Naoki is a 13-year-old autistic Japanese boy who has done a very remarkable thing; he wrote an eloquent and moving account of what it is like to be inside the mind of a young person with autism. Written mostly in the form of question and answer, Naoki engages the reader with vivid descriptions of how he feels when he has a panic attack, when he feels happiest, and when he feels ashamed for having disappointed someone. He doesn’t claim to have all the answers; rather, he seeks to bring better understanding to autism so that both people with autism and their caretakers can work together.
This is a book unlike any I’ve read before, both in content and in format. It’s a quick read – if I had read it without a break it probably would have taken less than an hour and a half. Naoki has a higher-functioning form of autism than many people have. He can’t hold a face-to-face conversation, but he does have the ability to type. What’s more, he’s able to understand and empathize with the emotions of the non-autistic people around him.
What struck me most was how wise he is about many things. When asked if he would like to be “normal,” his response was the following:
I’ve learned that every human being, with or without disabilities, needs to strive to do their best, and by striving for happiness you will arrive at happiness. For us, you see, having autism is normal – so we can’t know for sure what your “normal” is even like. But so long as we can learn to love ourselves, I’m not sure how much it matters whether we’re normal or autistic.

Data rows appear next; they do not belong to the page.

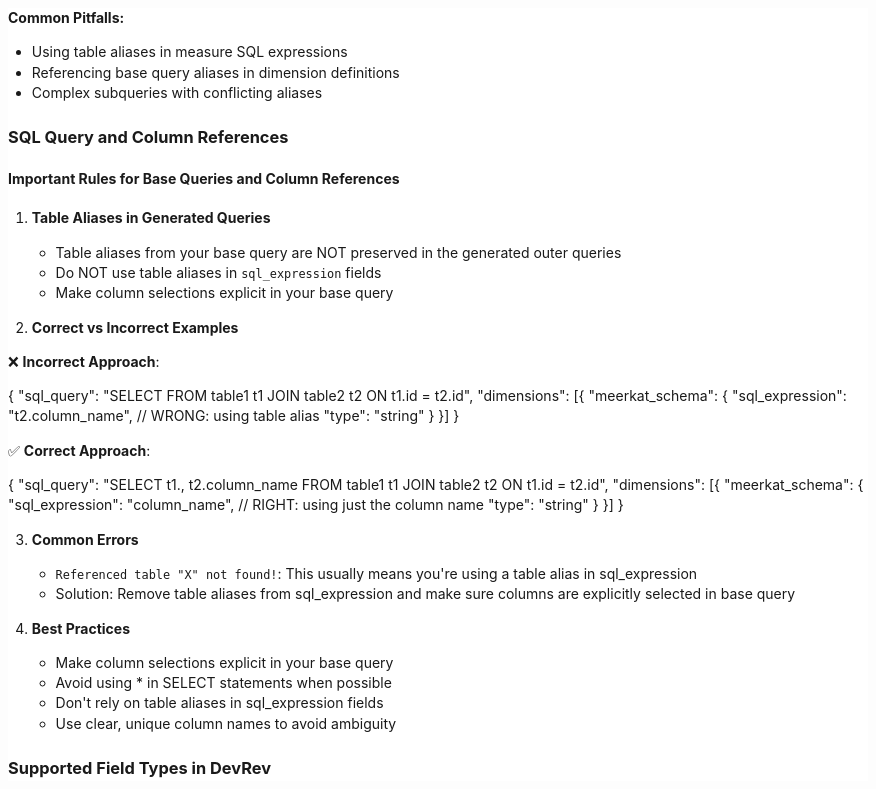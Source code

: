 **Common Pitfalls:**
- Using table aliases in measure SQL expressions
- Referencing base query aliases in dimension definitions
- Complex subqueries with conflicting aliases


### SQL Query and Column References

#### Important Rules for Base Queries and Column References

1. **Table Aliases in Generated Queries**
   - Table aliases from your base query are NOT preserved in the generated outer queries
   - Do NOT use table aliases in `sql_expression` fields
   - Make column selections explicit in your base query

2. **Correct vs Incorrect Examples**

❌ **Incorrect Approach**:

{
"sql_query": "SELECT FROM table1 t1 JOIN table2 t2 ON t1.id = t2.id",
"dimensions": [{
"meerkat_schema": {
"sql_expression": "t2.column_name", // WRONG: using table alias
"type": "string"
}
}]
}

✅ **Correct Approach**:

{
"sql_query": "SELECT t1., t2.column_name FROM table1 t1 JOIN table2 t2 ON t1.id = t2.id",
"dimensions": [{
"meerkat_schema": {
"sql_expression": "column_name", // RIGHT: using just the column name
"type": "string"
}
}]
}

3. **Common Errors**
   - `Referenced table "X" not found!`: This usually means you're using a table alias in sql_expression
   - Solution: Remove table aliases from sql_expression and make sure columns are explicitly selected in base query

4. **Best Practices**
   - Make column selections explicit in your base query
   - Avoid using * in SELECT statements when possible
   - Don't rely on table aliases in sql_expression fields
   - Use clear, unique column names to avoid ambiguity

### Supported Field Types in DevRev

The book was translated by Cloud Atlas author David Mitchell and his wife, who themselves have an autistic son. Mitchell got involved with the project when he and his wife, who is Japanese, were looking for more information about autism so they could better understand their son’s disability. Mitchell was on The Daily Show back in October to promote the book, and I really recommend checking out the extended interview. Apparently Jon Stewart does his own work with autism, and so it was an intelligent and enlightening conversation between the two of them.
I would recommend The Reason I Jump for anyone who has an interest in autism or other developmental disorders, whether the reader has a loved one with autism or just wants to know a bit more about it. I think it’s misunderstood in our society, often because it’s over-diagnosed, making many people skeptical that it’s a disorder at all. If you’d like a sample of it, read an excerpt on NPR.
Get on your library hold list now – it took me more than two months to get it!